### WHAT YOU HAVE TO DO
Your answer is to be the count alone: the number of lines in the data below where "center" appears.

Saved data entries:
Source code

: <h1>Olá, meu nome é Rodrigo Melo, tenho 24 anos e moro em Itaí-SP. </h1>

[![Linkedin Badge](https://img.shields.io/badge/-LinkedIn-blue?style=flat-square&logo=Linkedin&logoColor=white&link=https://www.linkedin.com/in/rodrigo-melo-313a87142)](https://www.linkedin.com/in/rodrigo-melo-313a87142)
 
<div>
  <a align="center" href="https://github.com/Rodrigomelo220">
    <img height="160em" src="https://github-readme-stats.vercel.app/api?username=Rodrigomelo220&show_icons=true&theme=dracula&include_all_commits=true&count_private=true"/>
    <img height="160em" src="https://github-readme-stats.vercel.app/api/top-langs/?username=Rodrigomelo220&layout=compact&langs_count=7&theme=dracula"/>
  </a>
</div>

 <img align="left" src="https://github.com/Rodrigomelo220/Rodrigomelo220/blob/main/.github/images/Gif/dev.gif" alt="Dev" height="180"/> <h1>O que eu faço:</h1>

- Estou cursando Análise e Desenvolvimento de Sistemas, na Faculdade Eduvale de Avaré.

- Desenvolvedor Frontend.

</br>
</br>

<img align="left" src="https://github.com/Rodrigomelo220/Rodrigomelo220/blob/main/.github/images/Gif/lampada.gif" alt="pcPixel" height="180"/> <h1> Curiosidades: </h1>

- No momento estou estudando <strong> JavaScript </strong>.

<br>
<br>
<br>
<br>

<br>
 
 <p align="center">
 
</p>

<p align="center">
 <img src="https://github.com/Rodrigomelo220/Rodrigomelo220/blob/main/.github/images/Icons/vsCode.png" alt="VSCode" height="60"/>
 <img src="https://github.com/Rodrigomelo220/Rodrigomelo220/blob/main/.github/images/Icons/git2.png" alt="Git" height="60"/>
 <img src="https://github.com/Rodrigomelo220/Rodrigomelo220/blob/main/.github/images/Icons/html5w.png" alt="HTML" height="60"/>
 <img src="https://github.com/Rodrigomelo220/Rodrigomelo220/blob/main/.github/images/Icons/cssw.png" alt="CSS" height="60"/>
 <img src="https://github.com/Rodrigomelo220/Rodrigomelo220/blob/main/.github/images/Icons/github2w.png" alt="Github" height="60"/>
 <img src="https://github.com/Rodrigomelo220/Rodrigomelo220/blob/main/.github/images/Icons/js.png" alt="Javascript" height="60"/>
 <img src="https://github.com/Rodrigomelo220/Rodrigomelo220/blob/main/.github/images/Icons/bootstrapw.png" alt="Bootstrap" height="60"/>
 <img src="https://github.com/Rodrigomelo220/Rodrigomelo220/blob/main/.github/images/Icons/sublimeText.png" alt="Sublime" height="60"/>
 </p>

### ANSWER TO THIS PROBLEM
3